§ **WORK REQUIRED**
Task for the records below: copy exactly from the first line on, stopping once the line with "Sales]**&#x200B;并选择&#x200B;**[!UICONTROL Payment Methods]**。" is copied, and leave out the pictures.

§ **Saved data entries**
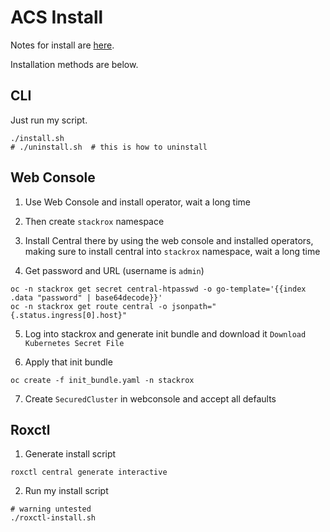 # ACS Install

Notes for install are [here](https://access.redhat.com/documentation/en-us/red_hat_advanced_cluster_security_for_kubernetes/3.72/html/installing/install-ocp-operator#install-acs-operator_install-ocp-operator).

Installation methods are below.

## CLI
Just run my script.

```shell
./install.sh
# ./uninstall.sh  # this is how to uninstall
```

## Web Console

1. Use Web Console and install operator, wait a long time

2. Then create `stackrox` namespace

3. Install Central there by using the web console and installed operators,
making sure to install central into `stackrox` namespace, wait a long time

4. Get password and URL (username is `admin`)

```shell
oc -n stackrox get secret central-htpasswd -o go-template='{{index .data "password" | base64decode}}'
oc -n stackrox get route central -o jsonpath="{.status.ingress[0].host}"
```

5. Log into stackrox and generate init bundle and download it `Download Kubernetes Secret File`

6. Apply that init bundle

```shell
oc create -f init_bundle.yaml -n stackrox
```

7. Create `SecuredCluster` in webconsole and accept all defaults

## Roxctl

1. Generate install script

```shell
roxctl central generate interactive
```

2. Run my install script

```shell
# warning untested
./roxctl-install.sh
```
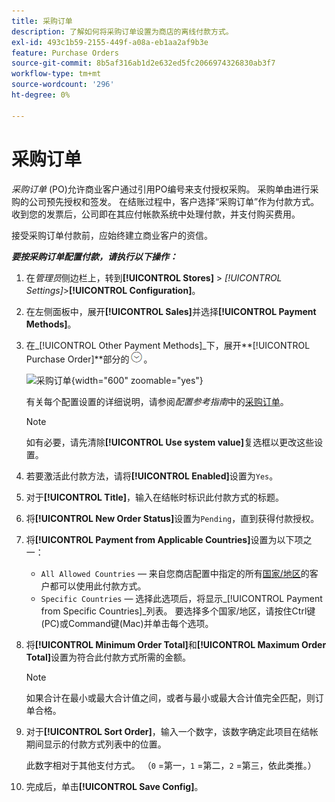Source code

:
 ```yaml
---
title: 采购订单
description: 了解如何将采购订单设置为商店的离线付款方式。
exl-id: 493c1b59-2155-449f-a08a-eb1aa2af9b3e
feature: Purchase Orders
source-git-commit: 8b5af316ab1d2e632ed5fc2066974326830ab3f7
workflow-type: tm+mt
source-wordcount: '296'
ht-degree: 0%

---
```


# 采购订单

_采购订单_ (PO)允许商业客户通过引用PO编号来支付授权采购。 采购单由进行采购的公司预先授权和签发。 在结账过程中，客户选择“采购订单”作为付款方式。 收到您的发票后，公司即在其应付帐款系统中处理付款，并支付购买费用。

接受采购订单付款前，应始终建立商业客户的资信。

**_要按采购订单配置付款，请执行以下操作：_**

1. 在&#x200B;_管理员_&#x200B;侧边栏上，转到&#x200B;**[!UICONTROL Stores]** > _[!UICONTROL Settings]_>**[!UICONTROL Configuration]**。

1. 在左侧面板中，展开&#x200B;**[!UICONTROL Sales]**&#x200B;并选择&#x200B;**[!UICONTROL Payment Methods]**。

1. 在&#x200B;_[!UICONTROL Other Payment Methods]_下，展开&#x200B;**[!UICONTROL Purchase Order]**部分的![扩展选择器](../assets/icon-display-expand.png)。

   ![采购订单](../configuration-reference/sales/assets/payment-methods-purchase-order.png){width="600" zoomable="yes"}

   有关每个配置设置的详细说明，请参阅&#x200B;_配置参考指南_&#x200B;中的[采购订单](../configuration-reference/sales/payment-methods.md#purchase-order)。

   >[!NOTE]
   >
   >如有必要，请先清除&#x200B;**[!UICONTROL Use system value]**&#x200B;复选框以更改这些设置。

1. 若要激活此付款方法，请将&#x200B;**[!UICONTROL Enabled]**&#x200B;设置为`Yes`。

1. 对于&#x200B;**[!UICONTROL Title]**，输入在结帐时标识此付款方式的标题。

1. 将&#x200B;**[!UICONTROL New Order Status]**&#x200B;设置为`Pending`，直到获得付款授权。

1. 将&#x200B;**[!UICONTROL Payment from Applicable Countries]**&#x200B;设置为以下项之一：

   - `All Allowed Countries` — 来自您商店配置中指定的所有[国家/地区](../getting-started/store-details.md#country-options)的客户都可以使用此付款方式。
   - `Specific Countries` — 选择此选项后，将显示&#x200B;_[!UICONTROL Payment from Specific Countries]_列表。 要选择多个国家/地区，请按住Ctrl键(PC)或Command键(Mac)并单击每个选项。

1. 将&#x200B;**[!UICONTROL Minimum Order Total]**&#x200B;和&#x200B;**[!UICONTROL Maximum Order Total]**&#x200B;设置为符合此付款方式所需的金额。

   >[!NOTE]
   >
   >如果合计在最小或最大合计值之间，或者与最小或最大合计值完全匹配，则订单合格。

1. 对于&#x200B;**[!UICONTROL Sort Order]**，输入一个数字，该数字确定此项目在结帐期间显示的付款方式列表中的位置。

   此数字相对于其他支付方式。 （`0` =第一，`1` =第二，`2` =第三，依此类推。）

1. 完成后，单击&#x200B;**[!UICONTROL Save Config]**。
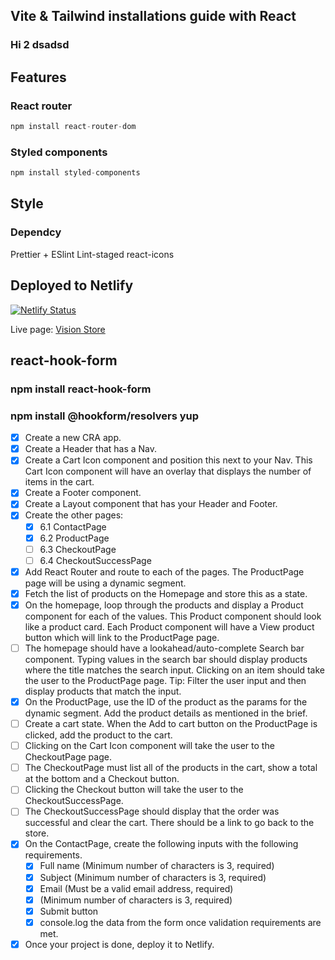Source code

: ## Vite & Tailwind installations guide with React

### Hi 2 dsadsd

## Features

### React router

```js
npm install react-router-dom
```

### Styled components

```js
npm install styled-components
```

## Style

###

### Dependcy

Prettier + ESlint
Lint-staged
react-icons

## Deployed to Netlify

[![Netlify Status](https://api.netlify.com/api/v1/badges/5ffbf66b-07c5-4e4a-abb8-2a505cfc36e7/deploy-status)](https://app.netlify.com/sites/meek-pika-e025e2/deploys)

Live page:
[Vision Store](https://meek-pika-e025e2.netlify.app/)

## react-hook-form

### npm install react-hook-form

### npm install @hookform/resolvers yup

- [x] Create a new CRA app.
- [x] Create a Header that has a Nav.
- [x] Create a Cart Icon component and position this next to your Nav. This Cart Icon component will have an overlay that displays the number of items in the cart.
- [x] Create a Footer component.
- [x] Create a Layout component that has your Header and Footer.
- [x] Create the other pages:
  - [x] 6.1 ContactPage
  - [x] 6.2 ProductPage
  - [ ] 6.3 CheckoutPage
  - [ ] 6.4 CheckoutSuccessPage
- [x] Add React Router and route to each of the pages. The ProductPage page will be using a dynamic segment.
- [x] Fetch the list of products on the Homepage and store this as a state.
- [x] On the homepage, loop through the products and display a Product component for each of the values. This Product component should look like a product card. Each Product component will have a View product button which will link to the ProductPage page.
- [ ] The homepage should have a lookahead/auto-complete Search bar component. Typing values in the search bar should display products where the title matches the search input. Clicking on an item should take the user to the ProductPage page. Tip: Filter the user input and then display products that match the input.
- [x] On the ProductPage, use the ID of the product as the params for the dynamic segment. Add the product details as mentioned in the brief.
- [ ] Create a cart state. When the Add to cart button on the ProductPage is clicked, add the product to the cart.
- [ ] Clicking on the Cart Icon component will take the user to the CheckoutPage page.
- [ ] The CheckoutPage must list all of the products in the cart, show a total at the bottom and a Checkout button.
- [ ] Clicking the Checkout button will take the user to the CheckoutSuccessPage.
- [ ] The CheckoutSuccessPage should display that the order was successful and clear the cart. There should be a link to go back to the store.
- [x] On the ContactPage, create the following inputs with the following requirements.
  - [x] Full name (Minimum number of characters is 3, required)
  - [x] Subject (Minimum number of characters is 3, required)
  - [x] Email (Must be a valid email address, required)
  - [x] (Minimum number of characters is 3, required)
  - [x] Submit button
  - [x] console.log the data from the form once validation requirements are met.
- [x] Once your project is done, deploy it to Netlify.
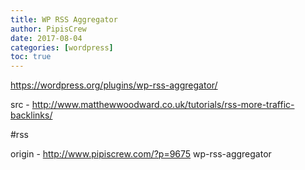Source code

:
 ```yaml
---
title: WP RSS Aggregator
author: PipisCrew
date: 2017-08-04
categories: [wordpress]
toc: true
---
```


https://wordpress.org/plugins/wp-rss-aggregator/

src - http://www.matthewwoodward.co.uk/tutorials/rss-more-traffic-backlinks/

#rss

origin - http://www.pipiscrew.com/?p=9675 wp-rss-aggregator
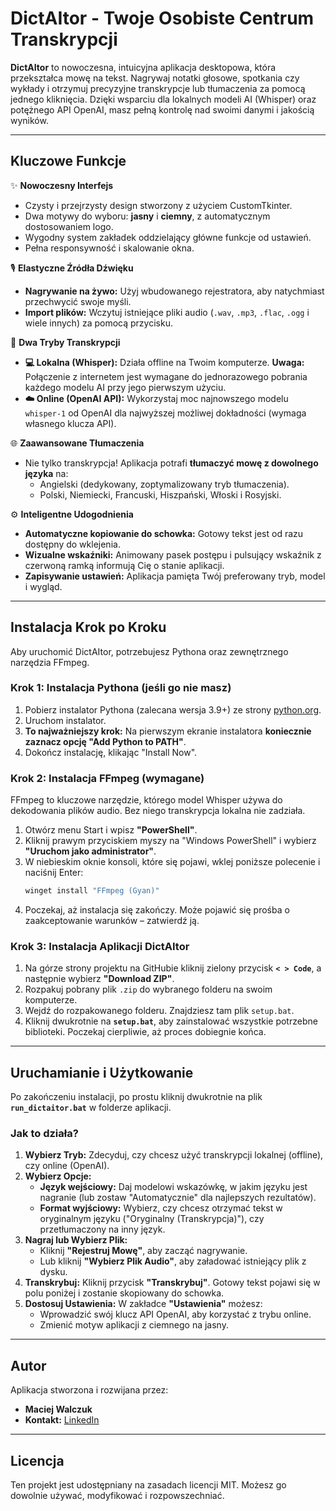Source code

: # DictAItor - Twoje Osobiste Centrum Transkrypcji



**DictAItor** to nowoczesna, intuicyjna aplikacja desktopowa, która przekształca mowę na tekst. Nagrywaj notatki głosowe, spotkania czy wykłady i otrzymuj precyzyjne transkrypcje lub tłumaczenia za pomocą jednego kliknięcia. Dzięki wsparciu dla lokalnych modeli AI (Whisper) oraz potężnego API OpenAI, masz pełną kontrolę nad swoimi danymi i jakością wyników.

---

## Kluczowe Funkcje

✨ **Nowoczesny Interfejs**
- Czysty i przejrzysty design stworzony z użyciem CustomTkinter.
- Dwa motywy do wyboru: **jasny** i **ciemny**, z automatycznym dostosowaniem logo.
- Wygodny system zakładek oddzielający główne funkcje od ustawień.
- Pełna responsywność i skalowanie okna.

🎙️ **Elastyczne Źródła Dźwięku**
- **Nagrywanie na żywo:** Użyj wbudowanego rejestratora, aby natychmiast przechwycić swoje myśli.
- **Import plików:** Wczytuj istniejące pliki audio (`.wav`, `.mp3`, `.flac`, `.ogg` i wiele innych) za pomocą przycisku.

🧠 **Dwa Tryby Transkrypcji**
- **💻 Lokalna (Whisper):** Działa offline na Twoim komputerze. **Uwaga:** Połączenie z internetem jest wymagane do jednorazowego pobrania każdego modelu AI przy jego pierwszym użyciu.
- **☁️ Online (OpenAI API):** Wykorzystaj moc najnowszego modelu `whisper-1` od OpenAI dla najwyższej możliwej dokładności (wymaga własnego klucza API).

🌐 **Zaawansowane Tłumaczenia**
- Nie tylko transkrypcja! Aplikacja potrafi **tłumaczyć mowę z dowolnego języka** na:
  - Angielski (dedykowany, zoptymalizowany tryb tłumaczenia).
  - Polski, Niemiecki, Francuski, Hiszpański, Włoski i Rosyjski.

⚙️ **Inteligentne Udogodnienia**
- **Automatyczne kopiowanie do schowka:** Gotowy tekst jest od razu dostępny do wklejenia.
- **Wizualne wskaźniki:** Animowany pasek postępu i pulsujący wskaźnik z czerwoną ramką informują Cię o stanie aplikacji.
- **Zapisywanie ustawień:** Aplikacja pamięta Twój preferowany tryb, model i wygląd.

---

## Instalacja Krok po Kroku

Aby uruchomić DictAItor, potrzebujesz Pythona oraz zewnętrznego narzędzia FFmpeg.

### Krok 1: Instalacja Pythona (jeśli go nie masz)

1.  Pobierz instalator Pythona (zalecana wersja 3.9+) ze strony [python.org](https://www.python.org/downloads/).
2.  Uruchom instalator.
3.  **To najważniejszy krok:** Na pierwszym ekranie instalatora **koniecznie zaznacz opcję "Add Python to PATH"**.
4.  Dokończ instalację, klikając "Install Now".

### Krok 2: Instalacja FFmpeg (wymagane)

FFmpeg to kluczowe narzędzie, którego model Whisper używa do dekodowania plików audio. Bez niego transkrypcja lokalna nie zadziała.

1.  Otwórz menu Start i wpisz **"PowerShell"**.
2.  Kliknij prawym przyciskiem myszy na "Windows PowerShell" i wybierz **"Uruchom jako administrator"**.
3.  W niebieskim oknie konsoli, które się pojawi, wklej poniższe polecenie i naciśnij Enter:
    ```powershell
    winget install "FFmpeg (Gyan)"
    ```
4.  Poczekaj, aż instalacja się zakończy. Może pojawić się prośba o zaakceptowanie warunków – zatwierdź ją.

### Krok 3: Instalacja Aplikacji DictAItor

1.  Na górze strony projektu na GitHubie kliknij zielony przycisk **`< > Code`**, a następnie wybierz **"Download ZIP"**.
2.  Rozpakuj pobrany plik `.zip` do wybranego folderu na swoim komputerze.
3.  Wejdź do rozpakowanego folderu. Znajdziesz tam plik `setup.bat`.
4.  Kliknij dwukrotnie na **`setup.bat`**, aby zainstalować wszystkie potrzebne biblioteki. Poczekaj cierpliwie, aż proces dobiegnie końca.

---

## Uruchamianie i Użytkowanie

Po zakończeniu instalacji, po prostu kliknij dwukrotnie na plik **`run_dictaitor.bat`** w folderze aplikacji.

### Jak to działa?

1.  **Wybierz Tryb:** Zdecyduj, czy chcesz użyć transkrypcji lokalnej (offline), czy online (OpenAI).
2.  **Wybierz Opcje:**
    - **Język wejściowy:** Daj modelowi wskazówkę, w jakim języku jest nagranie (lub zostaw "Automatycznie" dla najlepszych rezultatów).
    - **Format wyjściowy:** Wybierz, czy chcesz otrzymać tekst w oryginalnym języku ("Oryginalny (Transkrypcja)"), czy przetłumaczony na inny język.
3.  **Nagraj lub Wybierz Plik:**
    - Kliknij **"Rejestruj Mowę"**, aby zacząć nagrywanie.
    - Lub kliknij **"Wybierz Plik Audio"**, aby załadować istniejący plik z dysku.
4.  **Transkrybuj:** Kliknij przycisk **"Transkrybuj"**. Gotowy tekst pojawi się w polu poniżej i zostanie skopiowany do schowka.
5.  **Dostosuj Ustawienia:** W zakładce **"Ustawienia"** możesz:
    - Wprowadzić swój klucz API OpenAI, aby korzystać z trybu online.
    - Zmienić motyw aplikacji z ciemnego na jasny.

---

## Autor

Aplikacja stworzona i rozwijana przez:
*   **Maciej Walczuk**
*   **Kontakt:** [LinkedIn](https://www.linkedin.com/in/walczuk-maciej/)

---

## Licencja

Ten projekt jest udostępniany na zasadach licencji MIT. Możesz go dowolnie używać, modyfikować i rozpowszechniać.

§ **ANSWER SECTION**
 # ACS Install

Notes for install are [here](https://access.redhat.com/documentation/en-us/red_hat_advanced_cluster_security_for_kubernetes/3.72/html/installing/install-ocp-operator#install-acs-operator_install-ocp-operator).

Installation methods are below.

## CLI
Just run my script.

```shell
./install.sh
# ./uninstall.sh  # this is how to uninstall
```

## Web Console

1. Use Web Console and install operator, wait a long time

2. Then create `stackrox` namespace

3. Install Central there by using the web console and installed operators,
making sure to install central into `stackrox` namespace, wait a long time

4. Get password and URL (username is `admin`)

```shell
oc -n stackrox get secret central-htpasswd -o go-template='{{index .data "password" | base64decode}}'
oc -n stackrox get route central -o jsonpath="{.status.ingress[0].host}"
```

5. Log into stackrox and generate init bundle and download it `Download Kubernetes Secret File`

6. Apply that init bundle

```shell
oc create -f init_bundle.yaml -n stackrox
```

7. Create `SecuredCluster` in webconsole and accept all defaults

## Roxctl

1. Generate install script

```shell
roxctl central generate interactive
```

2. Run my install script

```shell
# warning untested
./roxctl-install.sh
```
Source code

:
 ```yaml
---
title: 采购订单
description: 了解如何将采购订单设置为商店的离线付款方式。
exl-id: 493c1b59-2155-449f-a08a-eb1aa2af9b3e
feature: Purchase Orders
source-git-commit: 8b5af316ab1d2e632ed5fc2066974326830ab3f7
workflow-type: tm+mt
source-wordcount: '296'
ht-degree: 0%

---
```


# 采购订单

_采购订单_ (PO)允许商业客户通过引用PO编号来支付授权采购。 采购单由进行采购的公司预先授权和签发。 在结账过程中，客户选择“采购订单”作为付款方式。 收到您的发票后，公司即在其应付帐款系统中处理付款，并支付购买费用。

接受采购订单付款前，应始终建立商业客户的资信。

**_要按采购订单配置付款，请执行以下操作：_**

1. 在&#x200B;_管理员_&#x200B;侧边栏上，转到&#x200B;**[!UICONTROL Stores]** > _[!UICONTROL Settings]_>**[!UICONTROL Configuration]**。

1. 在左侧面板中，展开&#x200B;**[!UICONTROL Sales]**&#x200B;并选择&#x200B;**[!UICONTROL Payment Methods]**。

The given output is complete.